Yalnızca Rumble in the Jungle değil, The Thrilla in Manila gibi maçları da vardı Muhammed Ali'nin ama Rumble in the Jungle boks tarihinin belki de en büyük maçıdır. Foreman'ın, önünde durulmaz gücünü bu maçta iplere yaslanarak bir nebze hafifleten Ali; Foreman'ı adeta dayak yiyerek yenmişti. Benzer şekilde The Thrilla in Manila'da Frazier maçtan çekilir çekilmez kendi de yere yığılmıştı. Haksız yere en verimli çağında uzaklaştırıldığı boksta kariyeri boyunca çok az maç kaybetmiştir. Bunlar da boksa geri döner dönmez yenildiği çok da net olmayan bir Frazier mağlubiyeti, kariyerinin sonundaki Parkinson'un da etkili olduğu Spinks, Berbick ve Holmes yenilgileri ve yine split decision ile Ken Norton'a kaybedişidir.

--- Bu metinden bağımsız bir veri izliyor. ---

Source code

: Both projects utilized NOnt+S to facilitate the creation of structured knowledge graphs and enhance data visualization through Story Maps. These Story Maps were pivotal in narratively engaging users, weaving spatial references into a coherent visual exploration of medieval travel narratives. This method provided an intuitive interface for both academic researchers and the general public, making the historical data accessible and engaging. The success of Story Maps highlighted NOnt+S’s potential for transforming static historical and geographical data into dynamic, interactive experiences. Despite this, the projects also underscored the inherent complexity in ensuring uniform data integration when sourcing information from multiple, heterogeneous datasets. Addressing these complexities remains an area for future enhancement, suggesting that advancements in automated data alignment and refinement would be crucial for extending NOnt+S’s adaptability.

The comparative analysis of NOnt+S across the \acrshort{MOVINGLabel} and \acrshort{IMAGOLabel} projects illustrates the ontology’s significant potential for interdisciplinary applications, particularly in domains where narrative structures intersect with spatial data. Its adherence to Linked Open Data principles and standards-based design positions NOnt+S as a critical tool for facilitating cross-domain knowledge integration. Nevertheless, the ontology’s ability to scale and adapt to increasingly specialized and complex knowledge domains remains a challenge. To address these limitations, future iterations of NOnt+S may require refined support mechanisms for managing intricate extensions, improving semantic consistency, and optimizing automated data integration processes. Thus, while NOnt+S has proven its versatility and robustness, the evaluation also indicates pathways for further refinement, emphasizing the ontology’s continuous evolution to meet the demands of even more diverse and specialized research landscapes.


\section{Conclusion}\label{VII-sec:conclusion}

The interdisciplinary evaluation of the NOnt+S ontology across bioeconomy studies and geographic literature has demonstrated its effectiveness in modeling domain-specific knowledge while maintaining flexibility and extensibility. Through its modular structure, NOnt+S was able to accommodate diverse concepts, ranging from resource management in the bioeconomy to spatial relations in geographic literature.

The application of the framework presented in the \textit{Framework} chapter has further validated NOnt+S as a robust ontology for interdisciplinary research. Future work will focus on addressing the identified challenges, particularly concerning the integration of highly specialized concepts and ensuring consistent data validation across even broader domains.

Ali'nin kariyerindeki tek şaibeli durum Sonny Liston maçlarıdır bence. Orada da şaibe Ali'den kaynaklanmaz çünkü Liston'un tuhaf ilişkileri vardır ve maçlarda bahisten İslam Kardeşliği'ne kadar çok sayıda etmen rol oynamıştır.

Ken Norton, Joe Frazier, Ron Lyle, Earnie Shavers, Sonny Liston, George Foreman gibi rakiplerin olduğu yıllarda ağırsikleti domine etmiştir. Ayrıca George Foreman'ı kariyerinde nakavt eden tek kişidir. Foreman deyip geçmemek lazım, 81 maç yapmış ve sadece bir defa nakavt olmuştur.